Wednesday, February 20, 2019

Busquets at the library











As I write, my dear little soccer team from Barcelona is playing a very important game that I cannot watch.

"Aren't they all important?" You inquire.


I'm so glad you understand!


I will watch a replay of this game later, but now I have to shelve some novels- something (Johansen) I'm (Johansen) doing (Mphahlele) between (Paretsky) each (Patterson) word (Pope) I (Rivers) write (Roy). But I will console myself for this terrible soccer deprivation by telling you about Sergio Busquets. He is a soccer player, a midfielder on said Barcelona team. And when I tell you about soccer players I like to try and connect what they do on the pitch with what we library workers do (at least sometimes) in our jobs.


My second best skill at the library I work at is like what Sergio Busquets does. There is a quiet line of self aggrandizement here, so let me carefully qualify this by saying I only manage to do this for a handful of hours a week, in between the snacking, Internet surfing, chatting, loafing, helping people ostentatiously, complaining about the management, performing, shelving while blogging, and wandering aimlessly.
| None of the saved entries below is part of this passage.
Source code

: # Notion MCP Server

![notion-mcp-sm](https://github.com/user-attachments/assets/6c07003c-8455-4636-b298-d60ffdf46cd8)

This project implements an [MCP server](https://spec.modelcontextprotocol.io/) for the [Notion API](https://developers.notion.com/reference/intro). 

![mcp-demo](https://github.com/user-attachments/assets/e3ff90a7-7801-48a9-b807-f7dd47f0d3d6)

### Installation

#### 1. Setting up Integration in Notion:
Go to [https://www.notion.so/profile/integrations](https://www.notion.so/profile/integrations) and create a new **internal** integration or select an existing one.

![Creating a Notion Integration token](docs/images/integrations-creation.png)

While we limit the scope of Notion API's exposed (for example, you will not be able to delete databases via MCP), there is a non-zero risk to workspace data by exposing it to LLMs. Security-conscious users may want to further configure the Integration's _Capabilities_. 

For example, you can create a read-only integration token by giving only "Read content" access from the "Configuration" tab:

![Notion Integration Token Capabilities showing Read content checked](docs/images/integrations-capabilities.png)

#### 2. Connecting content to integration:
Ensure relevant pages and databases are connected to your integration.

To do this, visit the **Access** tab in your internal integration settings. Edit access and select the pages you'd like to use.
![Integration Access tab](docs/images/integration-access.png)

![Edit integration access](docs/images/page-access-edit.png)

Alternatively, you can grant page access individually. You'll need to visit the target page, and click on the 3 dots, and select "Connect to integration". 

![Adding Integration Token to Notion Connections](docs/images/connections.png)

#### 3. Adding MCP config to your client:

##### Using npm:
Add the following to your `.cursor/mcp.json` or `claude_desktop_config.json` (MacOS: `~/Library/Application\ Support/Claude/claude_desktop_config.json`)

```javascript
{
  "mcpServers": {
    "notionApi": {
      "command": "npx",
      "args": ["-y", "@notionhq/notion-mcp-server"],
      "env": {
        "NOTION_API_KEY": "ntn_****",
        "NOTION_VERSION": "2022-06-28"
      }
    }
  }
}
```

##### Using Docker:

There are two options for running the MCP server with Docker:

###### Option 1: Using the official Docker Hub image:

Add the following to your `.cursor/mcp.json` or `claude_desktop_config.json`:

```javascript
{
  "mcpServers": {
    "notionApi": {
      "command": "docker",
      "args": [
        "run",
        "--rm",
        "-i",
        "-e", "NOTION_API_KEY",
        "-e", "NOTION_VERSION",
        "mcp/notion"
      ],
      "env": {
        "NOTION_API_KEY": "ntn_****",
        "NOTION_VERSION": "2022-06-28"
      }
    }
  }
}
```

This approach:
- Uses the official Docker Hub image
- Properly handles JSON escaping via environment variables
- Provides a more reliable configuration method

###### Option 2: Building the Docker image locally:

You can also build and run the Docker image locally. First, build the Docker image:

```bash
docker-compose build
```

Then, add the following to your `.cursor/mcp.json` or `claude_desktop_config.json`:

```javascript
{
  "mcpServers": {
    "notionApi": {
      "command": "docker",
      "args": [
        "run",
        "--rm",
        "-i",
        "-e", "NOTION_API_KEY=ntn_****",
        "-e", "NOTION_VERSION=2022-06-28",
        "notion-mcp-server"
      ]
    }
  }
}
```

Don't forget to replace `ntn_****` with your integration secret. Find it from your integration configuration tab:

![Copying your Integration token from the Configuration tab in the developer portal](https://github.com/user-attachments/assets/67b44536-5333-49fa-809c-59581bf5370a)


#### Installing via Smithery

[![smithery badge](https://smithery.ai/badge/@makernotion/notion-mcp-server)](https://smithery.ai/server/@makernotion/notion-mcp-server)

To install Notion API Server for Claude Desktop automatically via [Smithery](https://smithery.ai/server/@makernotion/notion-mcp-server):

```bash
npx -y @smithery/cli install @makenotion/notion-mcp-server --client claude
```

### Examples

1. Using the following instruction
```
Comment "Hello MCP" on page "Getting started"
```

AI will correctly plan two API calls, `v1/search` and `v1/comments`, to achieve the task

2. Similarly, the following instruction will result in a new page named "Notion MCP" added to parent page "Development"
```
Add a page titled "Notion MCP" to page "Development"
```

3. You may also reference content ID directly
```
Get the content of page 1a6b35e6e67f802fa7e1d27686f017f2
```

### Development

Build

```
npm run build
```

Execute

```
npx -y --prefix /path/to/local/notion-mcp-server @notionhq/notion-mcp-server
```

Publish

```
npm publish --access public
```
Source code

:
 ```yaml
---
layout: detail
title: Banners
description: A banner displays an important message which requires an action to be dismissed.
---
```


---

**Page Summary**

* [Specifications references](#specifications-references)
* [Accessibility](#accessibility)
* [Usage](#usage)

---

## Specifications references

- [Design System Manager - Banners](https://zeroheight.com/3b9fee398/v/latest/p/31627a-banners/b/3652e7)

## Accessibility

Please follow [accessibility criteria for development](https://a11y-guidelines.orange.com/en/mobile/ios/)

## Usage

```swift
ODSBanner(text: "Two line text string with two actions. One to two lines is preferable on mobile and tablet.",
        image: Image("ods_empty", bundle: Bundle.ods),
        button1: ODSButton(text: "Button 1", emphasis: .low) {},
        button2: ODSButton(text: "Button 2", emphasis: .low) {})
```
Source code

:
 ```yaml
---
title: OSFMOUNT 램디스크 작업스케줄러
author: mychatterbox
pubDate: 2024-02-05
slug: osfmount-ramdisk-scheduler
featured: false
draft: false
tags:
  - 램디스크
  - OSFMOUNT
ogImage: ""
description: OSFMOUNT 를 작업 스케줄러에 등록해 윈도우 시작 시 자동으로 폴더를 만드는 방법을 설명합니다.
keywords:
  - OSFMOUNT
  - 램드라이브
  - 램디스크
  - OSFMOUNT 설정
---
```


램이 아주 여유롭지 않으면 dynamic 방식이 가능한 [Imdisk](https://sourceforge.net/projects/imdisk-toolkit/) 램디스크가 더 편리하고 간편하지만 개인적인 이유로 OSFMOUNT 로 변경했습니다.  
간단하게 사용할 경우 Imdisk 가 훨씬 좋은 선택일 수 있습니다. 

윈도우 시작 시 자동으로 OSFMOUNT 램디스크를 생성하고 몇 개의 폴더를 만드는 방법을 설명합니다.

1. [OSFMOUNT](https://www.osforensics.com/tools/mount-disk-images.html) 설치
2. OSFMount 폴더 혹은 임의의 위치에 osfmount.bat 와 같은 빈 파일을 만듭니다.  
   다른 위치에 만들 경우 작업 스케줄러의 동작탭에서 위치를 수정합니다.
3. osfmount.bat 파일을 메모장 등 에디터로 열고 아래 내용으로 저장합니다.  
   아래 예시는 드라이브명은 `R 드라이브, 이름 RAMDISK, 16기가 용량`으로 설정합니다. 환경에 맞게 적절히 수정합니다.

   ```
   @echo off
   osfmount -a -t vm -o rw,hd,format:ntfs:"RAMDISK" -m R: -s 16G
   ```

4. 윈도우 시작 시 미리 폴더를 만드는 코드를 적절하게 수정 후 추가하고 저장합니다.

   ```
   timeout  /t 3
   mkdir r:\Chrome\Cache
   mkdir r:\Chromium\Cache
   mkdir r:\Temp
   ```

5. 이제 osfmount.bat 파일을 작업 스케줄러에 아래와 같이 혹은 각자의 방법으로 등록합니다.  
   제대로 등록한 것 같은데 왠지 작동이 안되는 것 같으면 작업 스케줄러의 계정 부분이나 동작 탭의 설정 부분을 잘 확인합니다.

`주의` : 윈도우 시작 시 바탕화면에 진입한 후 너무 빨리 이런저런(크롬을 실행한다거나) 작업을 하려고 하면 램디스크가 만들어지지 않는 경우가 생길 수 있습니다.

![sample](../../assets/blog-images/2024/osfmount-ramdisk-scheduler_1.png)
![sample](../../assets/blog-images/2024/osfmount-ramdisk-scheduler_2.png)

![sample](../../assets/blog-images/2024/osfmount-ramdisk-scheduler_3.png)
But I do do this fabulous clerking sometimes, so there.


What do I do?


Oh, right. I work like Sergio Busquets.


There is a famous quote about Sergio Busquets which, if you follow the Barcelona Futbol Club you will have heard often enough for it to have passed into an almost tiresome cliche, but is otherwise fascinating to the uninitiated. It goes like this:


If you watch the game, you don't see Busquets. If you watch Busquets, you see the whole game.

What does this mean about Busquets?

I don't know, I watch the game.

Ha ha ha ha ha. Just a little soccer humor.

It means he's the metronome, the heart beat, the houndsmaster. He's the weather worker. He let's fly the arrows. He crafts the conditions under which the game plays. If he can. If he's at his best he sets the flow of play and makes it open up under his deft touch.


And so, in this mode at the library, which I enter into almost unwillingly, led along to it by workflow, solitude, and an often infuriated desire for perfection, I quietly, humbly, and behind the scenes, take care of the minor details that make everything else flow. I fix the shelving errors. I put in the labels that were missing. I repair things and set them up better. I line it all up to go at a touch. I say the right word. I work in a way a casual observer can't even tell is working, but is massively efficient and quietly industrious. I take care of small details that would be problematic for others later on and that they won't know was actually taken care of. I set it all... spinning.

And most of all, like Busquets, I tend to kick a lot of things when I'm doing it.